Mainly I’m glad I don’t need to know or care what the internal representation is; if some people are surprised it’s actually UTF–16 or UCS4 or EBCDIC, and had no idea otherwise, then I think that’s a wonderful thing. [Edit: To be clear, I had no idea which, myself.]


greg
2019-5-10 19:03:29

@samth Is the argument in favor of UTF–8 internal rep, mainly space?


samth
2019-5-10 19:04:48

Also that you usually want to interact in UTF–8 and that avoiding the conversion is faster.
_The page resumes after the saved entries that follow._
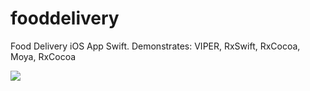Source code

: # fooddelivery
Food Delivery iOS App Swift. Demonstrates: VIPER, RxSwift, RxCocoa, Moya, RxCocoa

![](https://drive.google.com/uc?export=view&id=1ra_Umgrp3pJXzacV04b-hLOBCKJUgZnV)
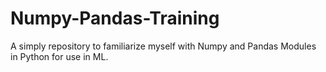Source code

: # Numpy-Pandas-Training
A simply repository to familiarize myself with Numpy and Pandas Modules in Python for use in ML.
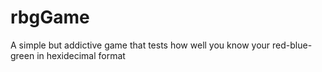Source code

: # rbgGame
A simple but addictive game that tests how well you know your red-blue-green in hexidecimal format
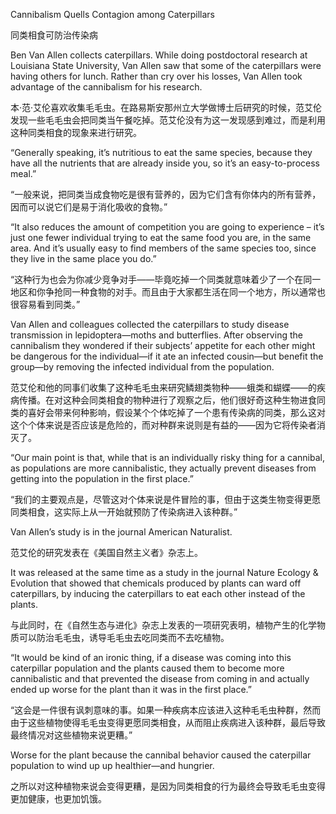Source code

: Cannibalism Quells Contagion among Caterpillars

同类相食可防治传染病

Ben Van Allen collects caterpillars. While doing postdoctoral research at Louisiana State University, Van Allen saw that some of the caterpillars were having others for lunch. Rather than cry over his losses, Van Allen took advantage of the cannibalism for his research.

本·范·艾伦喜欢收集毛毛虫。在路易斯安那州立大学做博士后研究的时候，范艾伦发现一些毛毛虫会把同类当午餐吃掉。范艾伦没有为这一发现感到难过，而是利用这种同类相食的现象来进行研究。

“Generally speaking, it’s nutritious to eat the same species, because they have all the nutrients that are already inside you, so it’s an easy-to-process meal.”

“一般来说，把同类当成食物吃是很有营养的，因为它们含有你体内的所有营养，因而可以说它们是易于消化吸收的食物。”

“It also reduces the amount of competition you are going to experience – it’s just one fewer individual trying to eat the same food you are, in the same area. And it’s usually easy to find members of the same species too, since they live in the same place you do.”

“这种行为也会为你减少竞争对手——毕竟吃掉一个同类就意味着少了一个在同一地区和你争抢同一种食物的对手。而且由于大家都生活在同一个地方，所以通常也很容易看到同类。”

Van Allen and colleagues collected the caterpillars to study disease transmission in lepidoptera—moths and butterflies. After observing the cannibalism they wondered if their subjects’ appetite for each other might be dangerous for the individual—if it ate an infected cousin—but benefit the group—by removing the infected individual from the population.

范艾伦和他的同事们收集了这种毛毛虫来研究鳞翅类物种——蛾类和蝴蝶——的疾病传播。在对这种会同类相食的物种进行了观察之后，他们很好奇这种生物进食同类的喜好会带来何种影响，假设某个个体吃掉了一个患有传染病的同类，那么这对这个个体来说是否应该是危险的，而对种群来说则是有益的——因为它将传染者消灭了。

“Our main point is that, while that is an individually risky thing for a cannibal, as populations are more cannibalistic, they actually prevent diseases from getting into the population in the first place.”

“我们的主要观点是，尽管这对个体来说是件冒险的事，但由于这类生物变得更愿同类相食，这实际上从一开始就预防了传染病进入该种群。”

Van Allen’s study is in the journal American Naturalist.

范艾伦的研究发表在《美国自然主义者》杂志上。

It was released at the same time as a study in the journal Nature Ecology & Evolution that showed that chemicals produced by plants can ward off caterpillars, by inducing the caterpillars to eat each other instead of the plants.

与此同时，在《自然生态与进化》杂志上发表的一项研究表明，植物产生的化学物质可以防治毛毛虫，诱导毛毛虫去吃同类而不去吃植物。

“It would be kind of an ironic thing, if a disease was coming into this caterpillar population and the plants caused them to become more cannibalistic and that prevented the disease from coming in and actually ended up worse for the plant than it was in the first place.”

“这会是一件很有讽刺意味的事。如果一种疾病本应该进入这种毛毛虫种群，然而由于这些植物使得毛毛虫变得更愿同类相食，从而阻止疾病进入该种群，最后导致最终情况对这些植物来说更糟。”

Worse for the plant because the cannibal behavior caused the caterpillar population to wind up up healthier—and hungrier.

之所以对这种植物来说会变得更糟，是因为同类相食的行为最终会导致毛毛虫变得更加健康，也更加饥饿。
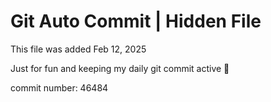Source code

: # Git Auto Commit | Hidden File

This file was added Feb 12, 2025

Just for fun and keeping my daily git commit active 🤪

commit number: 46484
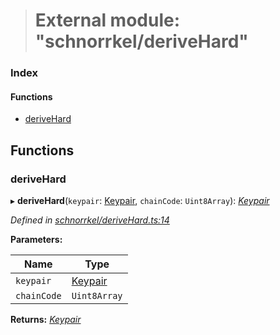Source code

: > # External module: "schnorrkel/deriveHard"

### Index

#### Functions

* [deriveHard](_schnorrkel_derivehard_.md#derivehard)

## Functions

###  deriveHard

▸ **deriveHard**(`keypair`: [Keypair](../interfaces/_types_.keypair.md), `chainCode`: `Uint8Array`): *[Keypair](../interfaces/_types_.keypair.md)*

*Defined in [schnorrkel/deriveHard.ts:14](https://github.com/polkadot-js/common/blob/6c79462/packages/util-crypto/src/schnorrkel/deriveHard.ts#L14)*

**Parameters:**

Name | Type |
------ | ------ |
`keypair` | [Keypair](../interfaces/_types_.keypair.md) |
`chainCode` | `Uint8Array` |

**Returns:** *[Keypair](../interfaces/_types_.keypair.md)*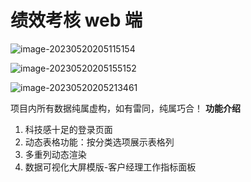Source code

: # 绩效考核 web 端

![image-20230520205115154](https://hexo-img.obs.cn-east-3.myhuaweicloud.com/llf/image-20230520205115154.png)

![image-20230520205155152](https://hexo-img.obs.cn-east-3.myhuaweicloud.com/llf/image-20230520205155152.png)

![image-20230520205213461](https://hexo-img.obs.cn-east-3.myhuaweicloud.com/llf/image-20230520205213461.png)

项目内所有数据纯属虚构，如有雷同，纯属巧合！
**功能介绍**

1. 科技感十足的登录页面
2. 动态表格功能：按分类选项展示表格列
3. 多重列动态渲染
4. 数据可视化大屏模版-客户经理工作指标面板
Also iterating over UTF–8 encoded ASCII text (pretty common) is faster.


lexi.lambda
2019-5-10 19:20:23

IME, UTF–32 sounds like it has some advantages, since you get constant-time access to code points, and a “code point” sounds kind of like something that might mean “single unit of text,” in contrast to things like “surrogate pairs” which are just building blocks. The problem is that this isn’t actually true; lots of things that render as a single glyph are made from multiple code points. IIUC, “grapheme clusters” are the closest thing defined by Unicode to “a single unit of text,” and these are themselves made from variable-width strings of code points (of arbitrary length), so a fixed-width encoding is hopeless from the start.


lexi.lambda
2019-5-10 19:22:39

I don’t know of any programming language in existence that represents entire grapheme clusters with its char/character datatype. The only choices I think I’ve ever seen are “a character is a byte,” “a character is a UTF–16 code unit,” and “a character is a Unicode code point/scalar value.”


samth
2019-5-10 19:24:53

@lexi.lambda I think Swift does that


lexi.lambda
2019-5-10 19:25:03

Really? Fascinating.



lexi.lambda
2019-5-10 19:26:41

That’s cool! I wonder what problems that choice has. :grimacing: (It seems like all of them have at least some…)


samth
2019-5-10 19:28:16

I think “Swift strings are complicated” is probably one of them


lexi.lambda
2019-5-10 19:29:36

Fair, though I think that’s still better than the alternative, which is an API that tricks people into thinking strings are not complicated, followed by doing things that are wrong.


lexi.lambda
2019-5-10 19:30:32

In any case, I agree with both Sam and Greg: I’m not sure what advantage UTF–32 has over UTF–8 as an internal representation, but I’m glad Racket’s API doesn’t expose that implementation detail (C API notwithstanding).


lexi.lambda
2019-5-10 19:31:30

(The discussion of what char? means is different, but it seems unlikely that’s ever going to change for Racket!)


greg
2019-5-10 19:35:27

But but but strings are simple, just like dates and time zones and people’s names and addresses and … :smile:


samdphillips
2019-5-10 19:39:25

Strings would be easy if it wasn’t for all of those other pesky non-english languages.


samdphillips
2019-5-10 19:39:30

Oh and math


lexi.lambda
2019-5-10 19:40:50

I think naïve and clichéd are perfectly cromulent English words. :grin:


greg
2019-5-10 19:48:06

Madame, this is a Wendy’s. We call them freedom strings.


notjack
2019-5-10 19:51:21

To hell with it, I’m just gonna make a text? type that’s a pair of an immutable bytestring and a charset name


mflatt
2019-5-11 01:59:02

There’s now a “mini-bar-plot” collection in the “racket-benchmarks” package. (I considered other places, but dumped it there as fairly specific to “racket-benchmarks”, at least for now.) It’s not documented, so let me know if you become interested in trying to use it.